Obituary: ‘Kevin McTernan was a guy you’d always get on with’

Kevin McTernan, who passed away in October, was a mainstay of St Finbarr’s in Cork, but his influence extended beyond the Togher club.
“We were first cousins,” says Joe Kavanagh of Nemo Rangers.
“We knew each other as kids, obviously, even if we didn’t play against each other a whole lot as adults.
“There was always a bit of slagging, as you’d expect, but it never went over the top. It was just banter, because Kevin was a guy you’d always get on with. He was just a great character, always.
“He was the Barr’s to the core — married to Charlie McCarthy’s daughter, got involved in underage training and was also a senior football selector, all of that, but the slagging never went over the line.”
Paddy Hayes of the Barr’s recalls McTernan both inside and outside the white lines of the playing field.
“I’m a bit older but we soldiered together at intermediate for a few years. We got pally, though, as we were both working weekends for a long time, so it suited us to have a pint on a Sunday evening when we’d be free. We would head out to the Barrs’ club for a drink, relax and let the kids run around.”
Hayes took over the Barr’s senior team and encouraged McTernan to keep plugging away when he was losing interest.
“Kevin was the understudy to John Kerins and John O’Brien, so he’d have been on the sideline for a good while, and he was thinking of giving up.
“I met him and told him to bide his time, that he’d get his chance eventually. And he stuck at it too, in fairness, and after John O’Brien went, he got his chance. He was disillusioned at 30, but had a great career from age 30 to 50.”
McTernan was a crucial figure as the Barrs tried to win back their senior status after their relegation in 2007.
“That was a big deal, a huge challenge. The club was at a low ebb when we were relegated by Douglas. Tony Leahy took over and we got straight back up because we won the Premier Intermediate.

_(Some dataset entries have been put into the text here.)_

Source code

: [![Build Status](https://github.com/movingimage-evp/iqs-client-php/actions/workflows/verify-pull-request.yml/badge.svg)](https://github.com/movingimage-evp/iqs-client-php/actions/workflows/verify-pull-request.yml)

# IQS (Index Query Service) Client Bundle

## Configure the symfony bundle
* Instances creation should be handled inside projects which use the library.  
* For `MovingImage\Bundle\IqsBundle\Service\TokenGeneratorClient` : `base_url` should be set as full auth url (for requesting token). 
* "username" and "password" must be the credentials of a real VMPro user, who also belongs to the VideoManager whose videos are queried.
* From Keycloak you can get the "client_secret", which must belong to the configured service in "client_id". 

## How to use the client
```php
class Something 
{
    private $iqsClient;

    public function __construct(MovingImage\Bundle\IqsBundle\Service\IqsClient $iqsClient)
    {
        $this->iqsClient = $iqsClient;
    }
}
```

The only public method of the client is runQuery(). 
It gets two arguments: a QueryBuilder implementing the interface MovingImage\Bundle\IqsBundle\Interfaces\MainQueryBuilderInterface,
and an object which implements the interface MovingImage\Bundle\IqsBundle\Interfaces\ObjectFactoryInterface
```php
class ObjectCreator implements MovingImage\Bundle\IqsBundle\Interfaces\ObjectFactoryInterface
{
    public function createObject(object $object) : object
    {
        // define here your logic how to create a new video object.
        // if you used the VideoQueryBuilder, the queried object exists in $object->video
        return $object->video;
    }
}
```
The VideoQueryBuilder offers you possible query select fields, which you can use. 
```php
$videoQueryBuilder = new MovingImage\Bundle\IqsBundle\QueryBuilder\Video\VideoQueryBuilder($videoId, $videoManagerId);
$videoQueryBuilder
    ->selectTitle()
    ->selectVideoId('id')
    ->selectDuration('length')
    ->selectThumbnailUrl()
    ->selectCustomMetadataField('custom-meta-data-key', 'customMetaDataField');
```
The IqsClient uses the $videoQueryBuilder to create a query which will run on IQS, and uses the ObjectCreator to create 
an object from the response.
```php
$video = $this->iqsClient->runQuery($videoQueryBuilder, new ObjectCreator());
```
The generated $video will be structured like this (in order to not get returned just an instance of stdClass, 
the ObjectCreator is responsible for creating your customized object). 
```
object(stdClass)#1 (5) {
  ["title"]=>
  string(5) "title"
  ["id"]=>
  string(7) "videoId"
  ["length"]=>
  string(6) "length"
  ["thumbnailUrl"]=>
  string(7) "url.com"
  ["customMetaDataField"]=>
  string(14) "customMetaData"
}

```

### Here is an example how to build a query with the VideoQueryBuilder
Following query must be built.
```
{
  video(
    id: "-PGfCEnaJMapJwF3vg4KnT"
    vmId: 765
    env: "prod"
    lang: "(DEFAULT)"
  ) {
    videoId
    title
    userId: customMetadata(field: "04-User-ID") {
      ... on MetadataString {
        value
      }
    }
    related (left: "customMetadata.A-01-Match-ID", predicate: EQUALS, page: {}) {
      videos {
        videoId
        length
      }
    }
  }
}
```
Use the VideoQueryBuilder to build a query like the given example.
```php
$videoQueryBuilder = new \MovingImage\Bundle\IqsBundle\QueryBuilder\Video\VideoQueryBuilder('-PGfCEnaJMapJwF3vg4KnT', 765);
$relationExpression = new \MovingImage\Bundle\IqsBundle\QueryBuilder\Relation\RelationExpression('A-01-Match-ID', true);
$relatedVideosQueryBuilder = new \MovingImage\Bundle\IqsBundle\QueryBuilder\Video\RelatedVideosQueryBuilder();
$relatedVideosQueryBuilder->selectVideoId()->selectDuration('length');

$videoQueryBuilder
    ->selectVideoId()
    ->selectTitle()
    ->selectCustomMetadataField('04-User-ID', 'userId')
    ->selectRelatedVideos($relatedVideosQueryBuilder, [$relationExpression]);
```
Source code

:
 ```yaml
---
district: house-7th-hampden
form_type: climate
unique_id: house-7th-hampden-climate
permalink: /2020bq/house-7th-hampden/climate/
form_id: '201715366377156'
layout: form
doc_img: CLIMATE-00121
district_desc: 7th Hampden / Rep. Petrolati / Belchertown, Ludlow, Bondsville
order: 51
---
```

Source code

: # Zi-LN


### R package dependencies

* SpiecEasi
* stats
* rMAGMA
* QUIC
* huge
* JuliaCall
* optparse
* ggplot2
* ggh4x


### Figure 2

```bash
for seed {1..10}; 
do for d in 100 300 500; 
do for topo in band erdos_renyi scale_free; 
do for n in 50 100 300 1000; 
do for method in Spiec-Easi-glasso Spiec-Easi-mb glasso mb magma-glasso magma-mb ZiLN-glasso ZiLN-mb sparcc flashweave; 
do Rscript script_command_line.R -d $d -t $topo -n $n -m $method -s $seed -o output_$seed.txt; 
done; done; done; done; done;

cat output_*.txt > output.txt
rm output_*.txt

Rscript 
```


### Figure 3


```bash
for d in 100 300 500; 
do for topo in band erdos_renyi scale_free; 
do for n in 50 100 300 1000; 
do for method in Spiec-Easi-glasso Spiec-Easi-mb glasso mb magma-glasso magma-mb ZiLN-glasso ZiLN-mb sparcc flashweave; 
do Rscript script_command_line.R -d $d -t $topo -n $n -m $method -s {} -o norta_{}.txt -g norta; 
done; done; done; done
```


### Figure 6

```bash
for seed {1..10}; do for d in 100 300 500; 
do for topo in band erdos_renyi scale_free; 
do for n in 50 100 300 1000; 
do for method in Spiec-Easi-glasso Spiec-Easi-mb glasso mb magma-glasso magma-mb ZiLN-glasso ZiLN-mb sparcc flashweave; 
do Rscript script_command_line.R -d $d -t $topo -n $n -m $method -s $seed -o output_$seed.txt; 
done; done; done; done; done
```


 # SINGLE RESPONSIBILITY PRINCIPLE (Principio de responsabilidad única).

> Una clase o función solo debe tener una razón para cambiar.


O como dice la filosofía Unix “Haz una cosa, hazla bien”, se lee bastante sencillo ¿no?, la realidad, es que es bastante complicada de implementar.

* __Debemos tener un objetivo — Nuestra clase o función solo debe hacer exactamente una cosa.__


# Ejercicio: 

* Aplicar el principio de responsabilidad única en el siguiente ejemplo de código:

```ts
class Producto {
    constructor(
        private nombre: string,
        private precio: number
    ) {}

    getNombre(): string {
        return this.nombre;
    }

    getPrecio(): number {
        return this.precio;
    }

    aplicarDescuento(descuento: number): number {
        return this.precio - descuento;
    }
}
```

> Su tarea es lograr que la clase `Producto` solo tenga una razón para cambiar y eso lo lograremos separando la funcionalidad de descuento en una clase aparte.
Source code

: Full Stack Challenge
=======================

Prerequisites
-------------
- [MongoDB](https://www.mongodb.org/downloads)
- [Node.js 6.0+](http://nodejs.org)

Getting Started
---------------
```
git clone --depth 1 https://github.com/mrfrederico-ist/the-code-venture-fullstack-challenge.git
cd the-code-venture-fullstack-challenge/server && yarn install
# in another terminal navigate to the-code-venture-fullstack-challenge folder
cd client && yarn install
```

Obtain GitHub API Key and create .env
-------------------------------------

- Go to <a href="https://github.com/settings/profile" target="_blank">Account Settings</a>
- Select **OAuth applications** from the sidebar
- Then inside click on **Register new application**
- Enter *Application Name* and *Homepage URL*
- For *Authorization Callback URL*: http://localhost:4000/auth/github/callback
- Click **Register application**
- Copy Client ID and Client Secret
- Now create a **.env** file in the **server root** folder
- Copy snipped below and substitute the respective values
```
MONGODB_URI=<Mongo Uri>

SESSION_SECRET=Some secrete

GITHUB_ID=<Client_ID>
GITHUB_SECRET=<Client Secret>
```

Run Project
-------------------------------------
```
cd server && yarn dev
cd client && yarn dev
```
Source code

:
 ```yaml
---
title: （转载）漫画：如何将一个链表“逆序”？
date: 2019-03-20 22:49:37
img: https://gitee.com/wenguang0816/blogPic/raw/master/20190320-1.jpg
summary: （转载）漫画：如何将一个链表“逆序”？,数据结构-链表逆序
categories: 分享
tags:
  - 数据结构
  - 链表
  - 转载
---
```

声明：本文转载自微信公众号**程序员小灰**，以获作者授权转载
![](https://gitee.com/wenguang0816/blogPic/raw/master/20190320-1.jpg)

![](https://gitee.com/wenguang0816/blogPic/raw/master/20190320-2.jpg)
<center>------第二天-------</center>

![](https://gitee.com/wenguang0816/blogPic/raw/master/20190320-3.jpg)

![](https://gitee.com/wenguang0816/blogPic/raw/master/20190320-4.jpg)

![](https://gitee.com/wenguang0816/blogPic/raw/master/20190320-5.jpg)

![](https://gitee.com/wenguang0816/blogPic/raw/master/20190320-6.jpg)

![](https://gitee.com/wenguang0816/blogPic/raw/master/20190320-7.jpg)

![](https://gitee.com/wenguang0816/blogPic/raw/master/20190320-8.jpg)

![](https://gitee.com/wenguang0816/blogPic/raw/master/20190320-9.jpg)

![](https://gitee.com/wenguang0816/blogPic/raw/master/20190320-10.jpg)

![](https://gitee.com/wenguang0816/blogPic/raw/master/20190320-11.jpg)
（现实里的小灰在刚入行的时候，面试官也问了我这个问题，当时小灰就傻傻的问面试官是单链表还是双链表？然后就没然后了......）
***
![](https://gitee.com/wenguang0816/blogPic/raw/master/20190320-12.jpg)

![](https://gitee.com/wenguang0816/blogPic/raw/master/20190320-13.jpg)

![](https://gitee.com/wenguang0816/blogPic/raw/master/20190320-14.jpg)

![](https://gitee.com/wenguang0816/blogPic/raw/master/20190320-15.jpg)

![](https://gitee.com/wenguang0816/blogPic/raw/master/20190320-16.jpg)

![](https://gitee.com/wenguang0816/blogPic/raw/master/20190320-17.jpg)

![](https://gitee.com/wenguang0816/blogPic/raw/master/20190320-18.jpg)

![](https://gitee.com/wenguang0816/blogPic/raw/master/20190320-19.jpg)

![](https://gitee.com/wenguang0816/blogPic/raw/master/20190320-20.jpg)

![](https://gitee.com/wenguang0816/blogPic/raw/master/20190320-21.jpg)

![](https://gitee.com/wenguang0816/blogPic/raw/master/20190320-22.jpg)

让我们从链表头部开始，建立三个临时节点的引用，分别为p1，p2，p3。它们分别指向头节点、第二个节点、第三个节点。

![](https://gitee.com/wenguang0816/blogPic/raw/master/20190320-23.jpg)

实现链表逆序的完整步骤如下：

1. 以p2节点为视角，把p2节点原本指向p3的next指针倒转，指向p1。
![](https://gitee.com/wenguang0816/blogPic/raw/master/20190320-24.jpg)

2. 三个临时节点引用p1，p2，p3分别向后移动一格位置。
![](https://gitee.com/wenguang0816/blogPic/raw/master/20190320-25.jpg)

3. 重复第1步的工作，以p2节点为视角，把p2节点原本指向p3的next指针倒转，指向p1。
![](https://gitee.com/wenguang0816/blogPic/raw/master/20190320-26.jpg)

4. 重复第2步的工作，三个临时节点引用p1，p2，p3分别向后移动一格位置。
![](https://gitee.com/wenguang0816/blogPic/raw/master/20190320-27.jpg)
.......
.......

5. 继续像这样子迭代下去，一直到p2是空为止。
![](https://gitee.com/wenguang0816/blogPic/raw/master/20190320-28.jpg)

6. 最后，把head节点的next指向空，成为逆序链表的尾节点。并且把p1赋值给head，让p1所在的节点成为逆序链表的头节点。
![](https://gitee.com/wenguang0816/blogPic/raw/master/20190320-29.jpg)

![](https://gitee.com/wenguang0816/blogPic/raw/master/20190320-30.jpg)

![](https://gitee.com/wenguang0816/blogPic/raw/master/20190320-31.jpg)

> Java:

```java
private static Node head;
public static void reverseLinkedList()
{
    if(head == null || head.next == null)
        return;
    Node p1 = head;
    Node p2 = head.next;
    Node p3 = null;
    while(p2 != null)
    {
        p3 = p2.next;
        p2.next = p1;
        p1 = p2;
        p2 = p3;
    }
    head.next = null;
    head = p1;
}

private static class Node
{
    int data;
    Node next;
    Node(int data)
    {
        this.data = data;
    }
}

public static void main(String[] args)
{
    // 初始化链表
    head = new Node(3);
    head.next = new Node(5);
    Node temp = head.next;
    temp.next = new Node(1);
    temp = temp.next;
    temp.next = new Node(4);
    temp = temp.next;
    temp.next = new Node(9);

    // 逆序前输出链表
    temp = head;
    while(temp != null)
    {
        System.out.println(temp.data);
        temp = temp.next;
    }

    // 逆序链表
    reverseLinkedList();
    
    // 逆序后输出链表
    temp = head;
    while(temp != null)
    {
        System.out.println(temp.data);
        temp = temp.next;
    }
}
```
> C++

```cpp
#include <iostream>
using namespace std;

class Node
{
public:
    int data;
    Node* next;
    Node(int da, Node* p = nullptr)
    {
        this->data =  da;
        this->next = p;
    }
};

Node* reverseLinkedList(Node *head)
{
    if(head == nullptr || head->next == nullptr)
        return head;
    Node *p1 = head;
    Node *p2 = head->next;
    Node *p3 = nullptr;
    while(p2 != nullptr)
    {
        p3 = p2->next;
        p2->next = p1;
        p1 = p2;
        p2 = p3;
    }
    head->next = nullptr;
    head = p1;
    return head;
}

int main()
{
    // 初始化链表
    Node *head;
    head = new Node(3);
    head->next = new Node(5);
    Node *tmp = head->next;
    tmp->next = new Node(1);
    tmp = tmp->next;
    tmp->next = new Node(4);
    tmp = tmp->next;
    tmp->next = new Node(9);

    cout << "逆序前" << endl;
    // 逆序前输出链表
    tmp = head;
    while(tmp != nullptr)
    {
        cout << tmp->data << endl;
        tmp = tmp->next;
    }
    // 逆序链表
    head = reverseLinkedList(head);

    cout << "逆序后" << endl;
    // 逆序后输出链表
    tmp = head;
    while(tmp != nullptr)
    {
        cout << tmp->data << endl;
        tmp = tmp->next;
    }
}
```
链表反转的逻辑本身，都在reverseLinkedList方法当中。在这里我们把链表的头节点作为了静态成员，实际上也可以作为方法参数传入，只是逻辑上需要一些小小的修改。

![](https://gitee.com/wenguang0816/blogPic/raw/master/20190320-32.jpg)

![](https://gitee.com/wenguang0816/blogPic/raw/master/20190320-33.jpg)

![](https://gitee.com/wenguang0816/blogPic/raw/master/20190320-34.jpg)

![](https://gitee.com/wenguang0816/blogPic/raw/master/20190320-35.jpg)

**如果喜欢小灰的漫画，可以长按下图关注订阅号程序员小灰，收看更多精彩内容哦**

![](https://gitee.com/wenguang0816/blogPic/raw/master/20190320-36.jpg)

“Kevin played a huge part in getting us back up to senior because that intermediate county final could have gone any way. The first game was a draw and we only won the replay by a couple of points, and I remember him making one crucial save at a vital time in the replay in particular.”
The Barr’s got to two senior county finals after getting out of premier intermediate, and though they lost both, Hayes points out that McTernan’s decision to stay on was vindicated: “He was a great influence on the younger lads.
"Being the age he was, he’d seen it all, he’d been there and played with and against a lot of big names, and the younger lads responded to that experience, and to the fact he was just a great character to have around as well, a great guy to have in the dressing room. He drove them on and they responded.”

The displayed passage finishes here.